Bug 1666274 - Support constexpr initialization of ParserAtomEntry r=djvj
authorTed Campbell <tcampbell@mozilla.com>
Wed, 23 Sep 2020 19:47:14 +0000
changeset 550076 9c9de11d4a7e79fcc95f094d0b159407cd39cddf
parent 550075 7302dce9d2ced15b9391677a42aea1fc7937d1e3
child 550077 09648c7997b634d2ae3cd2a0006f0d7085f81f10
push id127066
push usertcampbell@mozilla.com
push dateWed, 23 Sep 2020 22:23:14 +0000
treeherderautoland@09648c7997b6 [default view] [failures only]
perfherder[talos] [build metrics] [platform microbench] (compared to previous push)
reviewersdjvj
bugs1666274
milestone83.0a1
first release with
nightly linux32
nightly linux64
nightly mac
nightly win32
nightly win64
last release without
nightly linux32
nightly linux64
nightly mac
nightly win32
nightly win64
Bug 1666274 - Support constexpr initialization of ParserAtomEntry r=djvj Now that all allocations are inline we can remove the tagged buffer pointer and have it implicitly computed from `this` instead. Update the atomIndex to avoid using a Variant and instead manage the type tag explicitly. We also remove the use of mutable keyword to allow constexpr atoms to later be stored in the .rodata section. Add a StaticParserAtomEntry type to use for this initialization. Differential Revision: https://phabricator.services.mozilla.com/D91086
js/src/frontend/ParserAtom.cpp
js/src/frontend/ParserAtom.h
--- a/js/src/frontend/ParserAtom.cpp
+++ b/js/src/frontend/ParserAtom.cpp
@@ -104,26 +104,28 @@ mozilla::GenericErrorResult<OOM> RaisePa
   js::ReportOutOfMemory(cx);
   return mozilla::Err(PARSER_ATOMS_OOM);
 }
 
 template <typename CharT, typename SeqCharT>
 /* static */ JS::Result<UniquePtr<ParserAtomEntry>, OOM>
 ParserAtomEntry::allocate(JSContext* cx, InflatedChar16Sequence<SeqCharT> seq,
                           uint32_t length, HashNumber hash) {
-  ParserAtomEntry* uninitEntry =
-      cx->pod_malloc_with_extra<ParserAtomEntry, CharT>(length);
-  if (!uninitEntry) {
+  constexpr size_t HeaderSize = sizeof(ParserAtomEntry);
+  uint8_t* raw = cx->pod_malloc<uint8_t>(HeaderSize + (sizeof(CharT) * length));
+  if (!raw) {
     return RaiseParserAtomsOOMError(cx);
   }
 
-  CharT* entryBuf = ParserAtomEntry::inlineBufferPtr<CharT>(
-      reinterpret_cast<ParserAtomEntry*>(uninitEntry));
-  UniquePtr<ParserAtomEntry> entry(new (uninitEntry)

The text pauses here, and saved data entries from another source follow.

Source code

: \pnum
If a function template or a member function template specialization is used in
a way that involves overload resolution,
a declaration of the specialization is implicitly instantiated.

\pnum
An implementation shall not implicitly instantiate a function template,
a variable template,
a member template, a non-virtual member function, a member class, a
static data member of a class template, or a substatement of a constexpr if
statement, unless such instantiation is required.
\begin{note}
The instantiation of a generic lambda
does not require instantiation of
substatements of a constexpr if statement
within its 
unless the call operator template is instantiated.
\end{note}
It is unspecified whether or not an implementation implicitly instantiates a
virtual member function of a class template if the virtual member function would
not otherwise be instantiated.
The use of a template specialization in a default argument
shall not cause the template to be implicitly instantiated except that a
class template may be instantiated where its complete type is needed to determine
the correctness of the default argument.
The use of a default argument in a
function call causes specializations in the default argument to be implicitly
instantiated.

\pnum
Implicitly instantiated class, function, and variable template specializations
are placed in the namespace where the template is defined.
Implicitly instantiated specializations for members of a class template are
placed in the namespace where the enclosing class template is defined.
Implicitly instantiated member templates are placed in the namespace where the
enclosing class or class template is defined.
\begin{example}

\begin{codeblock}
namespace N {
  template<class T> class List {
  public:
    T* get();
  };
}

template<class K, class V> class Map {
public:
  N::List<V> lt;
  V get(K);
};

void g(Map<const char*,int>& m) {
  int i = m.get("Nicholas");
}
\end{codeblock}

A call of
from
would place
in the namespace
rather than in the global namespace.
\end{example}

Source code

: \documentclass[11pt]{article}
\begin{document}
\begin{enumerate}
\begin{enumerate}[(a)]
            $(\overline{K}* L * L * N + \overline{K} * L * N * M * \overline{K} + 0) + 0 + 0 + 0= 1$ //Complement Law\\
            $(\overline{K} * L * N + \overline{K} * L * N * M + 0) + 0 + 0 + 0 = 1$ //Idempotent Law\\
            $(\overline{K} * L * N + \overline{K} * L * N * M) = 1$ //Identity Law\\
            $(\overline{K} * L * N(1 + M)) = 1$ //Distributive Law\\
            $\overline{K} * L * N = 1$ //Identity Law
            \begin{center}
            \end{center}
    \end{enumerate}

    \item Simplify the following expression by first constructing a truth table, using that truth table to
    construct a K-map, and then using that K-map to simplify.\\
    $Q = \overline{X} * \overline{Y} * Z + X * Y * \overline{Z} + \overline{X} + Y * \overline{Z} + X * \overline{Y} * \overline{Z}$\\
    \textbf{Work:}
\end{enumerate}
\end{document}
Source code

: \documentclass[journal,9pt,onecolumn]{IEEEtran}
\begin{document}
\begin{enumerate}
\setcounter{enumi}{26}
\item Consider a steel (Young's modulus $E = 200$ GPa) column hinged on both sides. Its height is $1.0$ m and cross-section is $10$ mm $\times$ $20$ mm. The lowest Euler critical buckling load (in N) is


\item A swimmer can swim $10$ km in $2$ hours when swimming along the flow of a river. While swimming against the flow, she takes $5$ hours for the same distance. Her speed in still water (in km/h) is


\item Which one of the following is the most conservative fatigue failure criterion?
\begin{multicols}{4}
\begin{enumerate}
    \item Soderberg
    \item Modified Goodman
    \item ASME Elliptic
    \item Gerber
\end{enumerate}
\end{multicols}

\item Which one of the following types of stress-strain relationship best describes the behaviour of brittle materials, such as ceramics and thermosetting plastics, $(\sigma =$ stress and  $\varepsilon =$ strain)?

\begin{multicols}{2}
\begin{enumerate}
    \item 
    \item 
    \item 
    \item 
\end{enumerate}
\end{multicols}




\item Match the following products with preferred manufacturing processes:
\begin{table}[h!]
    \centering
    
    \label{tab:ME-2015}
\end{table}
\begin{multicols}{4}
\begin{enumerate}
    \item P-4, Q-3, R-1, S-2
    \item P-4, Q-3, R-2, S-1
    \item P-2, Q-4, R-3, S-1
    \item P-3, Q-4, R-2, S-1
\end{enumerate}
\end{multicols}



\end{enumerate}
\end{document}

-                                       ParserAtomEntry(entryBuf, length, hash));
+  constexpr bool hasTwoByteChars = (sizeof(CharT) == 2);
+  static_assert(sizeof(CharT) == 1 || sizeof(CharT) == 2,
+                "CharT should be 1 or 2 byte type");
+  UniquePtr<ParserAtomEntry> entry(
+      new (raw) ParserAtomEntry(length, hash, hasTwoByteChars));
+  CharT* entryBuf = entry->chars<CharT>();
   drainChar16Seq(entryBuf, seq, length);
   return entry;
 }
 
 bool ParserAtomEntry::equalsJSAtom(JSAtom* other) const {
   // Compare hashes and lengths first.
   if (hash_ != other->hash() || length_ != other->length()) {
     return false;
@@ -176,45 +178,51 @@ bool ParserAtomEntry::isIndex(uint32_t* 
            js::CheckStringIsIndex(latin1Chars(), len, indexp);
   }
   return mozilla::IsAsciiDigit(*twoByteChars()) &&
          js::CheckStringIsIndex(twoByteChars(), len, indexp);
 }
 
 JS::Result<JSAtom*, OOM> ParserAtomEntry::toJSAtom(
     JSContext* cx, CompilationInfo& compilationInfo) const {
-  if (atomIndex_.is<AtomIndex>()) {
-    return compilationInfo.input.atoms[atomIndex_.as<AtomIndex>()];
-  }
-  if (atomIndex_.is<WellKnownAtomId>()) {
-    return GetWellKnownAtom(cx, atomIndex_.as<WellKnownAtomId>());
-  }
-  if (atomIndex_.is<StaticParserString1>()) {
-    char16_t ch = static_cast<char16_t>(atomIndex_.as<StaticParserString1>());
-    return cx->staticStrings().getUnit(ch);
-  }
-  if (atomIndex_.is<StaticParserString2>()) {
-    size_t index = static_cast<size_t>(atomIndex_.as<StaticParserString2>());
-    return cx->staticStrings().getLength2FromIndex(index);
+  switch (atomIndexKind_) {
+    case AtomIndexKind::AtomIndex:
+      return compilationInfo.input.atoms[atomIndex_];
+
+    case AtomIndexKind::WellKnown:
+      return GetWellKnownAtom(cx, WellKnownAtomId(atomIndex_));
+
+    case AtomIndexKind::Static1: {
+      char16_t ch = static_cast<char16_t>(atomIndex_);
+      return cx->staticStrings().getUnit(ch);
+    }
+
+    case AtomIndexKind::Static2:
+      return cx->staticStrings().getLength2FromIndex(atomIndex_);
+
+    case AtomIndexKind::Unresolved:
+      break;
   }
 
   JSAtom* atom;
   if (hasLatin1Chars()) {
     atom = AtomizeChars(cx, latin1Chars(), length());
   } else {
     atom = AtomizeChars(cx, twoByteChars(), length());
   }
   if (!atom) {
     return RaiseParserAtomsOOMError(cx);
   }
   auto index = compilationInfo.input.atoms.length();
   if (!compilationInfo.input.atoms.append(atom)) {
     return RaiseParserAtomsOOMError(cx);
   }
-  atomIndex_ = mozilla::AsVariant(AtomIndex(index));
+
+  const_cast<ParserAtomEntry*>(this)->setAtomIndex(AtomIndex(index));
+
   return atom;
 }
 
 bool ParserAtomEntry::toNumber(JSContext* cx, double* result) const {
   return hasLatin1Chars() ? CharsToNumber(cx, latin1Chars(), length(), result)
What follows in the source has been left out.